- Task details -
Give back every entry below, exactly as written.

*** Opening Data for this task ***

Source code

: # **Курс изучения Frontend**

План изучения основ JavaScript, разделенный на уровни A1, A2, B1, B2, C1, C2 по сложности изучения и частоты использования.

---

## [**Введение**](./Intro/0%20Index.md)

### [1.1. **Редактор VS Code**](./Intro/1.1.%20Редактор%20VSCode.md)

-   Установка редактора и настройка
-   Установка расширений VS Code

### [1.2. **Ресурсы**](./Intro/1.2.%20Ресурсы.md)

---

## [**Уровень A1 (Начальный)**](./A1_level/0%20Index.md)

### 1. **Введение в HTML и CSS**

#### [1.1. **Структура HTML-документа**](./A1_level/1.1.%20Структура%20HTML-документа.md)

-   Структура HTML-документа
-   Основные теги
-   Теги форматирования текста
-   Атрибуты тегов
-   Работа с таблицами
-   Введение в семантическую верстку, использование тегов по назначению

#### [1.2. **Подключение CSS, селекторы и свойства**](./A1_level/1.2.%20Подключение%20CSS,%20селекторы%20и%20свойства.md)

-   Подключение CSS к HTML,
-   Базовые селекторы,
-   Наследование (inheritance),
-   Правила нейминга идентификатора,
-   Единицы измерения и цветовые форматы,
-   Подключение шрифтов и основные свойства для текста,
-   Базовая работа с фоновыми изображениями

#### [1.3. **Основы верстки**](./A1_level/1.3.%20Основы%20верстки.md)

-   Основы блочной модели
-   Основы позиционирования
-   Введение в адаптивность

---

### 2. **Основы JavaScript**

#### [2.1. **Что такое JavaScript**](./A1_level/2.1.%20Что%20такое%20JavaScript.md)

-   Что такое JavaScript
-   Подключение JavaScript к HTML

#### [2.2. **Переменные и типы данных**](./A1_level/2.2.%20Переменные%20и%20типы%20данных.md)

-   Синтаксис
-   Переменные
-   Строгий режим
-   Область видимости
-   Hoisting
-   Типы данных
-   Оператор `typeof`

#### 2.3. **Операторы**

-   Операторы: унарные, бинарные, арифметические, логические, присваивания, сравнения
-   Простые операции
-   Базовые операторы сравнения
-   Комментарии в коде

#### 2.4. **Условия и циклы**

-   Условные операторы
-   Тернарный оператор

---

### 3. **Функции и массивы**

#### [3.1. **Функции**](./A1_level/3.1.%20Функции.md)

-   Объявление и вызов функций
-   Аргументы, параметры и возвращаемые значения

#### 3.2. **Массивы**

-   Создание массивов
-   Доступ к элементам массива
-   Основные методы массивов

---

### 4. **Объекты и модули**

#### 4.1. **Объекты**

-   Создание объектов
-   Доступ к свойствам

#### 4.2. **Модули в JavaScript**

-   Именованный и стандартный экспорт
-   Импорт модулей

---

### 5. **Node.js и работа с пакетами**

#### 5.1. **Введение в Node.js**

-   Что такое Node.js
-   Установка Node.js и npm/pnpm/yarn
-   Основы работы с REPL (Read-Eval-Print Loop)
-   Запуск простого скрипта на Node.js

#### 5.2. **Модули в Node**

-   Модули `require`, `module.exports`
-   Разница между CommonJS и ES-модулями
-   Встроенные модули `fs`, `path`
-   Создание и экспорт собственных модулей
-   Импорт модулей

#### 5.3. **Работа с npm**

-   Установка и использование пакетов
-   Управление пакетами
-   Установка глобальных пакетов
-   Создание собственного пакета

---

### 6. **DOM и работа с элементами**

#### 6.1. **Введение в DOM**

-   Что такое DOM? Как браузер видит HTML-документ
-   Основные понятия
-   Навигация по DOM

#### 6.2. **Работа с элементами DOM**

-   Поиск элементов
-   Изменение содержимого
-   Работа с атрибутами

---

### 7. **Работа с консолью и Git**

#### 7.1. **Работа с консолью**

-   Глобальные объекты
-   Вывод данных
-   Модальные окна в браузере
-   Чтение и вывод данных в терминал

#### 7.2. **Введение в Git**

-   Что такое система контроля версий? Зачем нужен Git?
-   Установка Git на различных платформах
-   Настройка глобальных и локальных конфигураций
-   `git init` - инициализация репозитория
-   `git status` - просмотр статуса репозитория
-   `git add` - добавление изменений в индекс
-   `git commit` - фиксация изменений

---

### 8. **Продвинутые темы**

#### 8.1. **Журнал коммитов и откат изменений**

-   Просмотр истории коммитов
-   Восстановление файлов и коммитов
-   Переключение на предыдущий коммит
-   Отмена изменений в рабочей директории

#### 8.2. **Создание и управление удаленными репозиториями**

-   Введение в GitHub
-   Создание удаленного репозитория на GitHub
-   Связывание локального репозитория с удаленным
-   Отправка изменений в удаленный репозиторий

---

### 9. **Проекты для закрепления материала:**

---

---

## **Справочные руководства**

*** Closing Data for this task ***

- Output of the task -
Source code

: # **Курс изучения Frontend**

План изучения основ JavaScript, разделенный на уровни A1, A2, B1, B2, C1, C2 по сложности изучения и частоты использования.

---

## [**Введение**](./Intro/0%20Index.md)

### [1.1. **Редактор VS Code**](./Intro/1.1.%20Редактор%20VSCode.md)

-   Установка редактора и настройка
-   Установка расширений VS Code

### [1.2. **Ресурсы**](./Intro/1.2.%20Ресурсы.md)

---

## [**Уровень A1 (Начальный)**](./A1_level/0%20Index.md)

### 1. **Введение в HTML и CSS**

#### [1.1. **Структура HTML-документа**](./A1_level/1.1.%20Структура%20HTML-документа.md)

-   Структура HTML-документа
-   Основные теги
-   Теги форматирования текста
-   Атрибуты тегов
-   Работа с таблицами
-   Введение в семантическую верстку, использование тегов по назначению

#### [1.2. **Подключение CSS, селекторы и свойства**](./A1_level/1.2.%20Подключение%20CSS,%20селекторы%20и%20свойства.md)

-   Подключение CSS к HTML,
-   Базовые селекторы,
-   Наследование (inheritance),
-   Правила нейминга идентификатора,
-   Единицы измерения и цветовые форматы,
-   Подключение шрифтов и основные свойства для текста,
-   Базовая работа с фоновыми изображениями

#### [1.3. **Основы верстки**](./A1_level/1.3.%20Основы%20верстки.md)

-   Основы блочной модели
-   Основы позиционирования
-   Введение в адаптивность

---

### 2. **Основы JavaScript**

#### [2.1. **Что такое JavaScript**](./A1_level/2.1.%20Что%20такое%20JavaScript.md)

-   Что такое JavaScript
-   Подключение JavaScript к HTML

#### [2.2. **Переменные и типы данных**](./A1_level/2.2.%20Переменные%20и%20типы%20данных.md)

-   Синтаксис
-   Переменные
-   Строгий режим
-   Область видимости
-   Hoisting
-   Типы данных
-   Оператор `typeof`

#### 2.3. **Операторы**

-   Операторы: унарные, бинарные, арифметические, логические, присваивания, сравнения
-   Простые операции
-   Базовые операторы сравнения
-   Комментарии в коде

#### 2.4. **Условия и циклы**

-   Условные операторы
-   Тернарный оператор

---

### 3. **Функции и массивы**

#### [3.1. **Функции**](./A1_level/3.1.%20Функции.md)

-   Объявление и вызов функций
-   Аргументы, параметры и возвращаемые значения

#### 3.2. **Массивы**

-   Создание массивов
-   Доступ к элементам массива
-   Основные методы массивов

---

### 4. **Объекты и модули**

#### 4.1. **Объекты**

-   Создание объектов
-   Доступ к свойствам

#### 4.2. **Модули в JavaScript**

-   Именованный и стандартный экспорт
-   Импорт модулей

---

### 5. **Node.js и работа с пакетами**

#### 5.1. **Введение в Node.js**

-   Что такое Node.js
-   Установка Node.js и npm/pnpm/yarn
-   Основы работы с REPL (Read-Eval-Print Loop)
-   Запуск простого скрипта на Node.js

#### 5.2. **Модули в Node**

-   Модули `require`, `module.exports`
-   Разница между CommonJS и ES-модулями
-   Встроенные модули `fs`, `path`
-   Создание и экспорт собственных модулей
-   Импорт модулей

#### 5.3. **Работа с npm**

-   Установка и использование пакетов
-   Управление пакетами
-   Установка глобальных пакетов
-   Создание собственного пакета

---

### 6. **DOM и работа с элементами**

#### 6.1. **Введение в DOM**

-   Что такое DOM? Как браузер видит HTML-документ
-   Основные понятия
-   Навигация по DOM

#### 6.2. **Работа с элементами DOM**

-   Поиск элементов
-   Изменение содержимого
-   Работа с атрибутами

---

### 7. **Работа с консолью и Git**

#### 7.1. **Работа с консолью**

-   Глобальные объекты
-   Вывод данных
-   Модальные окна в браузере
-   Чтение и вывод данных в терминал

#### 7.2. **Введение в Git**

-   Что такое система контроля версий? Зачем нужен Git?
-   Установка Git на различных платформах
-   Настройка глобальных и локальных конфигураций
-   `git init` - инициализация репозитория
-   `git status` - просмотр статуса репозитория
-   `git add` - добавление изменений в индекс
-   `git commit` - фиксация изменений

---

### 8. **Продвинутые темы**

#### 8.1. **Журнал коммитов и откат изменений**

-   Просмотр истории коммитов
-   Восстановление файлов и коммитов
-   Переключение на предыдущий коммит
-   Отмена изменений в рабочей директории

#### 8.2. **Создание и управление удаленными репозиториями**

-   Введение в GitHub
-   Создание удаленного репозитория на GitHub
-   Связывание локального репозитория с удаленным
-   Отправка изменений в удаленный репозиторий

---

### 9. **Проекты для закрепления материала:**

---

---

## **Справочные руководства**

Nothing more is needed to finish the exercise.